If a line in the records below contains the word "axis", return that line.

START DATA TO PROCESS

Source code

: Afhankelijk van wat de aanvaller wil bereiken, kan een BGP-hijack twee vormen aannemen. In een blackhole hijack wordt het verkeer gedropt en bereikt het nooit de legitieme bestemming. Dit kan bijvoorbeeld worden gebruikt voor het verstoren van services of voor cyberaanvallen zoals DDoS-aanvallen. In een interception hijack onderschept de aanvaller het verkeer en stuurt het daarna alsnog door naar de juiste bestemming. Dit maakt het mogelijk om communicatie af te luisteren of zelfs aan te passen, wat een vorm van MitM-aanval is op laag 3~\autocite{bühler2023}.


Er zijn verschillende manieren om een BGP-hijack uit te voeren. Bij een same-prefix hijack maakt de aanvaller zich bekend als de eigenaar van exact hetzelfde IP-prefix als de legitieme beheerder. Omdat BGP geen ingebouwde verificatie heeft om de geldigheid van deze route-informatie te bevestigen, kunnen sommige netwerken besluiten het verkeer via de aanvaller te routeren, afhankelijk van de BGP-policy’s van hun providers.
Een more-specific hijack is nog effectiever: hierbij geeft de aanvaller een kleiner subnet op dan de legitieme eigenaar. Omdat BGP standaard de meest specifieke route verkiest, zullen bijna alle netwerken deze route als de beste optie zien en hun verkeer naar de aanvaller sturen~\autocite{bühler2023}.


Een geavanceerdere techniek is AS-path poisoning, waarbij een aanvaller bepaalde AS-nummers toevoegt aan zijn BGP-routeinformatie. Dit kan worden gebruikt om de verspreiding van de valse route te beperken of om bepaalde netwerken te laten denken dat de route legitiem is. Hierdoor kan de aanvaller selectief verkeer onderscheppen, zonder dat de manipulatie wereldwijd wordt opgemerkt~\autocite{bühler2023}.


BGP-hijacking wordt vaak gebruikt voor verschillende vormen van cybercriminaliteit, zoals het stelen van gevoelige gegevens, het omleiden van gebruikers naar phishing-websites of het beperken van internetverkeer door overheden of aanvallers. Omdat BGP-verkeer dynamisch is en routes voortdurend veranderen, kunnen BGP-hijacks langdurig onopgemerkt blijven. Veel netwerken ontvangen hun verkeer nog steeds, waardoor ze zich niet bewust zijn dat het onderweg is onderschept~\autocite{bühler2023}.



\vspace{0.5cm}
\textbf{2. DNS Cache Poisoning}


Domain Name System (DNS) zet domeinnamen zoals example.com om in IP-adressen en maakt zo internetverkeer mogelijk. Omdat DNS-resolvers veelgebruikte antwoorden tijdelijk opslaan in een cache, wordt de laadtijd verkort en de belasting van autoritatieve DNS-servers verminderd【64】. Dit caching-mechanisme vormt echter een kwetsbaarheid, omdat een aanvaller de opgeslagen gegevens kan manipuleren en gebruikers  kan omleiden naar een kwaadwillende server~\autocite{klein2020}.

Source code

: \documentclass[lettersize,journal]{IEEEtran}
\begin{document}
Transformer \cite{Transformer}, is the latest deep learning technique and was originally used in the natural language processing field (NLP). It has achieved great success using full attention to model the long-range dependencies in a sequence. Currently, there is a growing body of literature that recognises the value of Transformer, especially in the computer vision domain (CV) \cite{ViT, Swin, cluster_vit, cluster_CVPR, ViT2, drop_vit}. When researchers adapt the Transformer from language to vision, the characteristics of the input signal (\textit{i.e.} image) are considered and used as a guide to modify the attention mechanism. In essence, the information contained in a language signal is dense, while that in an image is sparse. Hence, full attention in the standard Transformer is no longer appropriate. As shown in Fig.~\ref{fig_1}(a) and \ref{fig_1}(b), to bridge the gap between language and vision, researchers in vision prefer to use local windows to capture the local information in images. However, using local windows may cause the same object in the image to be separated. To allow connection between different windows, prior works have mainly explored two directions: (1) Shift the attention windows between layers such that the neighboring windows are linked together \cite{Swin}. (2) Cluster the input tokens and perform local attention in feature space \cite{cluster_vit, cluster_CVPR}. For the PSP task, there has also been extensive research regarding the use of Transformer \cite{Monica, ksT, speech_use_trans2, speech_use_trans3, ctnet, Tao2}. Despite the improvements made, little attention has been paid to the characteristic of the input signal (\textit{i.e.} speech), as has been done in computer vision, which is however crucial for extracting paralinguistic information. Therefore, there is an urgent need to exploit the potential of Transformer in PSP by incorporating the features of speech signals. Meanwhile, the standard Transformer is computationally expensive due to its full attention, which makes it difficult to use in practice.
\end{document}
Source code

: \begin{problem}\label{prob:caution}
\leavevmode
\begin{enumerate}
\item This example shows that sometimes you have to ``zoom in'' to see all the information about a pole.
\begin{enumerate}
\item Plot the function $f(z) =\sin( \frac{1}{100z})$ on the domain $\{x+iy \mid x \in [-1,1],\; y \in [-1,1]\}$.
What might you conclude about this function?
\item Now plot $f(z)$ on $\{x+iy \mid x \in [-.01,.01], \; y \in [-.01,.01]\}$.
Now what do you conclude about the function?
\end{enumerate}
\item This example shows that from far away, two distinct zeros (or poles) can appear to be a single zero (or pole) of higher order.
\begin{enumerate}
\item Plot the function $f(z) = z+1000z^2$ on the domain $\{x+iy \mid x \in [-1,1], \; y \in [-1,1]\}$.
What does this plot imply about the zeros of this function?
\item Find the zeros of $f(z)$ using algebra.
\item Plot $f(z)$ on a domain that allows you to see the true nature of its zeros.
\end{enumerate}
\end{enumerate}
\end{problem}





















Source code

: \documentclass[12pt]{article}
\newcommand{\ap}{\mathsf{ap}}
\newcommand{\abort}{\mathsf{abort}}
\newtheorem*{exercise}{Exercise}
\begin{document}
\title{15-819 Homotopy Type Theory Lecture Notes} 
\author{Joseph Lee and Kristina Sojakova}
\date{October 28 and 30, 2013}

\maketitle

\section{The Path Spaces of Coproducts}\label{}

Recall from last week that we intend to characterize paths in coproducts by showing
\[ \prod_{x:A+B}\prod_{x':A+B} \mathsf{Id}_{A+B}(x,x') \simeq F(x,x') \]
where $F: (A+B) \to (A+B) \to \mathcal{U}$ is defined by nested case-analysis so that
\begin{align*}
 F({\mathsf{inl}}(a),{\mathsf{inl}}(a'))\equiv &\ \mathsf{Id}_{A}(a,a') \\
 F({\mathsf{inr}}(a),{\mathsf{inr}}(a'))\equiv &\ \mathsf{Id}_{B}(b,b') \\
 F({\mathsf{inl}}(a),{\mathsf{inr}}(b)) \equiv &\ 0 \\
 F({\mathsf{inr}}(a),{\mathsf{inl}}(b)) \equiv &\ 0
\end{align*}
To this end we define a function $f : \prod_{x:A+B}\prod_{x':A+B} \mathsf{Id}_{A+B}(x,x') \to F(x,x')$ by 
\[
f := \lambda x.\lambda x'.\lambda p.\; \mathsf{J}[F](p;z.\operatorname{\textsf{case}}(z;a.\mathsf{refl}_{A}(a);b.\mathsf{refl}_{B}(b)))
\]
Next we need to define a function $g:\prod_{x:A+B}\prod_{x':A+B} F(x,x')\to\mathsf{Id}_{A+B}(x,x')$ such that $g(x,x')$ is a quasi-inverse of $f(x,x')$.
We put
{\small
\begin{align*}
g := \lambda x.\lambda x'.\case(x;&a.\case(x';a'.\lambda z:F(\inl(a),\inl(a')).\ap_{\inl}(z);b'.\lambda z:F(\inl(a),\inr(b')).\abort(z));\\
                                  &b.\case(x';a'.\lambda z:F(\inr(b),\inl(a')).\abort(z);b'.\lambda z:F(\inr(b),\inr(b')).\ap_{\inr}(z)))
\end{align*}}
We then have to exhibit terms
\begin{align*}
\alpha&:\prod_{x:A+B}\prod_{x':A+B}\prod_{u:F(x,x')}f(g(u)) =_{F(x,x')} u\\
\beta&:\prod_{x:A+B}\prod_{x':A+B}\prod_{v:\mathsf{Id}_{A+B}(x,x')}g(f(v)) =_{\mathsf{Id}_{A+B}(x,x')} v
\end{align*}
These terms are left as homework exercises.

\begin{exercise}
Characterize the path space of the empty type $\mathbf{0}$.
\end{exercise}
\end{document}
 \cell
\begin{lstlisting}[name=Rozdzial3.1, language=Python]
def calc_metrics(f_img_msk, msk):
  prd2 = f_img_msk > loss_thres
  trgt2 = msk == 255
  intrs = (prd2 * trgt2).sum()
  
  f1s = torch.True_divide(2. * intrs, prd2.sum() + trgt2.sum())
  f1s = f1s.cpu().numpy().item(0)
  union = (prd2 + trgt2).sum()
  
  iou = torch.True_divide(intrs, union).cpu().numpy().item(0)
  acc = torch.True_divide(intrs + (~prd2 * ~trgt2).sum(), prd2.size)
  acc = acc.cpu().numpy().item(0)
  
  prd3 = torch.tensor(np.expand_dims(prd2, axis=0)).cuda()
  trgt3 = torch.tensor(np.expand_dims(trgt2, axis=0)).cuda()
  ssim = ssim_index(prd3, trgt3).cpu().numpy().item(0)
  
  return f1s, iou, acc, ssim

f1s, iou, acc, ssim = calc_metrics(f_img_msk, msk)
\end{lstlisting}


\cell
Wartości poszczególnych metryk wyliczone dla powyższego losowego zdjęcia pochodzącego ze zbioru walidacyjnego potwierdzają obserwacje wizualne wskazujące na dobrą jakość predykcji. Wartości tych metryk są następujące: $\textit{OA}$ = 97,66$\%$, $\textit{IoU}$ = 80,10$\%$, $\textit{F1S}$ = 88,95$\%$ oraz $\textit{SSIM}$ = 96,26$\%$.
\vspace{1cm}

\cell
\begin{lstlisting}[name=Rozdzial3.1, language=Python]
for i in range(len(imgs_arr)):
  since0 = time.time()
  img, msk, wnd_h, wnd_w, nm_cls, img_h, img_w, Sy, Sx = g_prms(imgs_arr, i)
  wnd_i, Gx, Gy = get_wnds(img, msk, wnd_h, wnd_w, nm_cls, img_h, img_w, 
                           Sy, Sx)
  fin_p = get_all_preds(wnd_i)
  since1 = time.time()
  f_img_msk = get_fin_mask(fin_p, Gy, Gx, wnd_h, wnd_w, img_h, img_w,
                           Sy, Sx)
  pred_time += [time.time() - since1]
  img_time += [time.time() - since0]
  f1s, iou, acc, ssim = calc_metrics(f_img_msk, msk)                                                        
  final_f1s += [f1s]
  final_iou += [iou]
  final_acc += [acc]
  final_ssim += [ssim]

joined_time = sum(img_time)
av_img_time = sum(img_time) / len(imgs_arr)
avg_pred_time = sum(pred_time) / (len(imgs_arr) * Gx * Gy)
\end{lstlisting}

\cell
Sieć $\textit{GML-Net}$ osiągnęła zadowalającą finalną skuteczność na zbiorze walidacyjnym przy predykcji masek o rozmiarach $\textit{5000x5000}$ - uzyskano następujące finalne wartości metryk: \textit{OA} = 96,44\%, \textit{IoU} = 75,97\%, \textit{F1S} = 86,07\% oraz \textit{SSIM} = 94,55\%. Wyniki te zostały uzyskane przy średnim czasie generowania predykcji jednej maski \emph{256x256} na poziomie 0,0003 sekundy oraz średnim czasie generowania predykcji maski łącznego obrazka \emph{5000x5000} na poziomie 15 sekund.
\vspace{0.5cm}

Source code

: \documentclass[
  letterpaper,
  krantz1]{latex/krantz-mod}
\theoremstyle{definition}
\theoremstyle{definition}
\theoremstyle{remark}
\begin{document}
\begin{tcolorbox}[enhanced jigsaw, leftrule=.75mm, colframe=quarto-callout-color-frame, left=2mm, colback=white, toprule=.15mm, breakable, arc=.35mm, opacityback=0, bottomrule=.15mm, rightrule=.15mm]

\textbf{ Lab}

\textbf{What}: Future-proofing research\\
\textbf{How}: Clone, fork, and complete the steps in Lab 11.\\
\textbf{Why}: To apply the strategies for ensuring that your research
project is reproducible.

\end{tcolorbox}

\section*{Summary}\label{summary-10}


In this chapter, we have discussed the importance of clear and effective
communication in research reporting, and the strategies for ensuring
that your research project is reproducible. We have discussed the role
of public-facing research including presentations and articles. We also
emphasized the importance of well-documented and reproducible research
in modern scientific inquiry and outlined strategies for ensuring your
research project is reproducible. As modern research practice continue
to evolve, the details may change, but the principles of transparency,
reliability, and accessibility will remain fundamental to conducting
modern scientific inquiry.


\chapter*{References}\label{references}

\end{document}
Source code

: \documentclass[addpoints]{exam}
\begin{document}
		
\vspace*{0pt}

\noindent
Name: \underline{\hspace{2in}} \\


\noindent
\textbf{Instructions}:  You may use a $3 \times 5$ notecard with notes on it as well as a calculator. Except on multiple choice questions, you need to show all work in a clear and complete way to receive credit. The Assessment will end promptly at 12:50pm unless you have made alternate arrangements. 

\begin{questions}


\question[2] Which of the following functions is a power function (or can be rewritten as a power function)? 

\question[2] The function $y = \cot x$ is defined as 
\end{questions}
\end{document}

END DATA TO PROCESS

| REPLY |
  prd3 = torch.tensor(np.expand_dims(prd2, axis=0)).cuda()
  trgt3 = torch.tensor(np.expand_dims(trgt2, axis=0)).cuda()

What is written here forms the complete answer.